**Assignment**:
From the records, return each line that has the word "like" in it.
++++
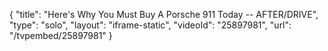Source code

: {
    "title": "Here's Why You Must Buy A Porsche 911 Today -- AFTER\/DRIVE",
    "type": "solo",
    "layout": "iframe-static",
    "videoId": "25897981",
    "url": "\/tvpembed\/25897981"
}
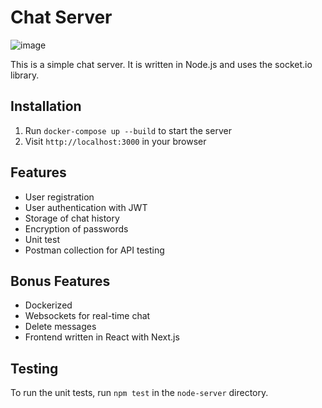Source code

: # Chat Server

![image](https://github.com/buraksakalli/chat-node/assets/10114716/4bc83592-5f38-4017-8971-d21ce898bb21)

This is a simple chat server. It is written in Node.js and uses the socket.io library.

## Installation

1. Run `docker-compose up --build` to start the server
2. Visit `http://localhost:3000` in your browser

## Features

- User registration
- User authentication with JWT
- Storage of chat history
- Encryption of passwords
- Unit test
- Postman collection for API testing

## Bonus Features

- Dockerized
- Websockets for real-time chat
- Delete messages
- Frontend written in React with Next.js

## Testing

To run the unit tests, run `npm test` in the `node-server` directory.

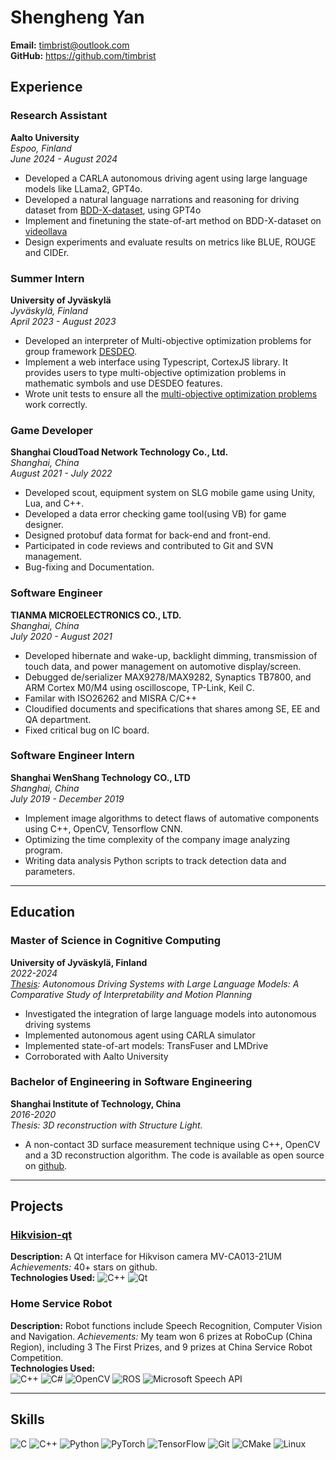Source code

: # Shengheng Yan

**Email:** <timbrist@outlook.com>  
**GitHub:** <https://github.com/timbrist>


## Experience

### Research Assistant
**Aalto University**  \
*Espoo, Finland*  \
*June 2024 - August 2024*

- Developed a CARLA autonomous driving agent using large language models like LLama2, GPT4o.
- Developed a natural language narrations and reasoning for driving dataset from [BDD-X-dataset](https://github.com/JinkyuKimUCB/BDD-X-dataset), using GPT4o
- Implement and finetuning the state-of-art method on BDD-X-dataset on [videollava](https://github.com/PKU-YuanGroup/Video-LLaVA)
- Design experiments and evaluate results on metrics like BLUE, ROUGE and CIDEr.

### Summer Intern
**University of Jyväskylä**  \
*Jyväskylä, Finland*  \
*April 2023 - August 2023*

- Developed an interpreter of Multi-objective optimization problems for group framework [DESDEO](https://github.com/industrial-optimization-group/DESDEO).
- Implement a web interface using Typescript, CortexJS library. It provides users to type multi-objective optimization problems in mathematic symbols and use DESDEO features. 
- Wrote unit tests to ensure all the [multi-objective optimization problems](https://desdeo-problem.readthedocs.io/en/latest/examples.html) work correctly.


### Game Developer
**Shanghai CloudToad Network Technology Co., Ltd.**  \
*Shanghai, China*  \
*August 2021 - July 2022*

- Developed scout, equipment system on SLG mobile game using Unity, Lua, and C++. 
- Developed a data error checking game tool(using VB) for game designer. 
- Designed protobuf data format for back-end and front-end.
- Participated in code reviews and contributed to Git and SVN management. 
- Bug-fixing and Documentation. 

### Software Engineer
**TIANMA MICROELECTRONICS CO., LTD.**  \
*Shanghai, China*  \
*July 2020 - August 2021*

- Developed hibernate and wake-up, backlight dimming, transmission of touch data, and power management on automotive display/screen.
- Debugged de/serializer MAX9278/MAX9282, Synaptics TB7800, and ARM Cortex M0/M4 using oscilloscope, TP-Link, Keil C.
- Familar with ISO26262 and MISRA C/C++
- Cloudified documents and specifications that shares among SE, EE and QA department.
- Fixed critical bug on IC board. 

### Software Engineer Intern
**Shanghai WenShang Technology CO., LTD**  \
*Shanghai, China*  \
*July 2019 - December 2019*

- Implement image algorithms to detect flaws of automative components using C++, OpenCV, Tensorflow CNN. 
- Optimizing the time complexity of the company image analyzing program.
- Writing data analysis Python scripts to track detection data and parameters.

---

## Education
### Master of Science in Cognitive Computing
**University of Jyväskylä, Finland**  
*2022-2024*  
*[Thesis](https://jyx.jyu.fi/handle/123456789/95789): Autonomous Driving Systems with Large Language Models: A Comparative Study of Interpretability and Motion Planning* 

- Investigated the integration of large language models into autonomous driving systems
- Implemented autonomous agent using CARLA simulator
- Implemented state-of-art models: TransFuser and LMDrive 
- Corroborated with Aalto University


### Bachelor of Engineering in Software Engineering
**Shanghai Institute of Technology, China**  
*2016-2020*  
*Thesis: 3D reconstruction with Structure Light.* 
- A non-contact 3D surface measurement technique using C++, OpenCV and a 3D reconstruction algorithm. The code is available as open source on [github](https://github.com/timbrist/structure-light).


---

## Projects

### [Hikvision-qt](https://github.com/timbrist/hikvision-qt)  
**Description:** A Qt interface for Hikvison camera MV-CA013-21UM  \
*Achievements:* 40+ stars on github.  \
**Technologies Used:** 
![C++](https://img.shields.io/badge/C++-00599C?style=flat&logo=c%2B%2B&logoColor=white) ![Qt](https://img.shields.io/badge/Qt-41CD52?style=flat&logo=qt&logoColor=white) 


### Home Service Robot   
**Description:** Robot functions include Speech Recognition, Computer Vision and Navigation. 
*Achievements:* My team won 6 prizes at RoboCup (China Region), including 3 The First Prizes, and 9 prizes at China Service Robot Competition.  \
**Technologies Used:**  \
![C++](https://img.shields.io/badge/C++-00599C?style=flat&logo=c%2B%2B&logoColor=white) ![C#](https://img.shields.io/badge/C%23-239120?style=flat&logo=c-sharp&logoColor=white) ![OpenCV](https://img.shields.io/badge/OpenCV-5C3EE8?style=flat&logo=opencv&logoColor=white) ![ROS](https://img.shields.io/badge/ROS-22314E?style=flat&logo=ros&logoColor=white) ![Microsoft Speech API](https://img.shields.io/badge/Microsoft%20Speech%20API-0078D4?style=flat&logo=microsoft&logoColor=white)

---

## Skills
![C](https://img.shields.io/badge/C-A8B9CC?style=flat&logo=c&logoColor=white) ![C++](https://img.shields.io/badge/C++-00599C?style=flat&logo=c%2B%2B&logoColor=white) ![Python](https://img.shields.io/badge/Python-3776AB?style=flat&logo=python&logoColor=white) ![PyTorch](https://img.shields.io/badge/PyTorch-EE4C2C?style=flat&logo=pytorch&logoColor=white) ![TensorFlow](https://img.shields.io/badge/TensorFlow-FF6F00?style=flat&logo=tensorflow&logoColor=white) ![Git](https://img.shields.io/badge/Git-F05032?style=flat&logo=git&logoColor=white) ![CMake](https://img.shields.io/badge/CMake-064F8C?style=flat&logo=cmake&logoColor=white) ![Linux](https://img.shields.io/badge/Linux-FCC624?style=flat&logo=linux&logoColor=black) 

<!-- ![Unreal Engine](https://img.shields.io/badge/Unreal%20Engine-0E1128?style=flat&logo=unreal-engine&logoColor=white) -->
++++
**Solution to this exercise**:
- Developed a CARLA autonomous driving agent using large language models like LLama2, GPT4o.
- Design experiments and evaluate results on metrics like BLUE, ROUGE and CIDEr.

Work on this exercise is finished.